Jammie Clinch
- Full name: James Daniel Clinch
- Born: 28 September 1901 Clondalkin, Dublin, Ireland
- Died: 1 May 1981 (aged 79) Dublin, Ireland
- Notable relative(s): Andrew Clinch (father) Paul Clinch (grandson)

Rugby union career
- Position(s): Flanker

International career
- Years: Team / Apps / (Points)
- 1923–31: Ireland / 30 / (0)

= Jammie Clinch =

Irish rugby union player

James Daniel Clinch (28 September 1901 – 1 May 1981) was an Irish medical practitioner and rugby union international who was capped in 30 Test matches for Ireland from 1923 to 1931.

==Early life==
Born in Clondalkin, Clinch was the son of the Ireland and British Lions forward Andrew Clinch. He attended both Catholic University School and St Andrew's College.

==Rugby career==
Clich represented Leinster in provincial rugby and won Leinster Senior Cup titles with Dublin University in 1920 and 1921.

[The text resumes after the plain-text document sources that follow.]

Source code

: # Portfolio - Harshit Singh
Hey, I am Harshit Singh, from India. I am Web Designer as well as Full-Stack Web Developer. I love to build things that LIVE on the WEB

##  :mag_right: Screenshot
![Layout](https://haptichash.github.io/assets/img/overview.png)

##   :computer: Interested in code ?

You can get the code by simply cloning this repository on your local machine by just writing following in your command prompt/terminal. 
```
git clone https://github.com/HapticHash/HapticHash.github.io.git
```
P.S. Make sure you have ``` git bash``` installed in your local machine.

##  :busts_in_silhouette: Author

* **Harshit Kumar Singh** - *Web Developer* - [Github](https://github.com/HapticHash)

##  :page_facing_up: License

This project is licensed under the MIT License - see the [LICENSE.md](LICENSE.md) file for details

A flanker, Clinch took part in the 1924 British Lions tour to South Africa, but didn't feature in any of the Test matches. This did still give him and Andrew the distinction of being the first father and son duo to have been on a Lions tour. His 30 caps for Ireland equalled George Hamlet's record for the most by an Ireland forward and remained a record until passed by Ronnie Kavanagh in 1961.

==Medicine==
Clinch initially studied medicine at Trinity College Dublin during his playing career. He never graduated despite seven years of study and worked for a while as an insurance salesman, as well as serving a stint in the British Army.

In 1934, Clinch resumed his medical studies at the Royal College of Surgeons and after graduating moved to Wales, where he worked as a general practitioner.

==Personal life==
Clinch was married with six children. His grandson is noted academic and economist Peter Clinch.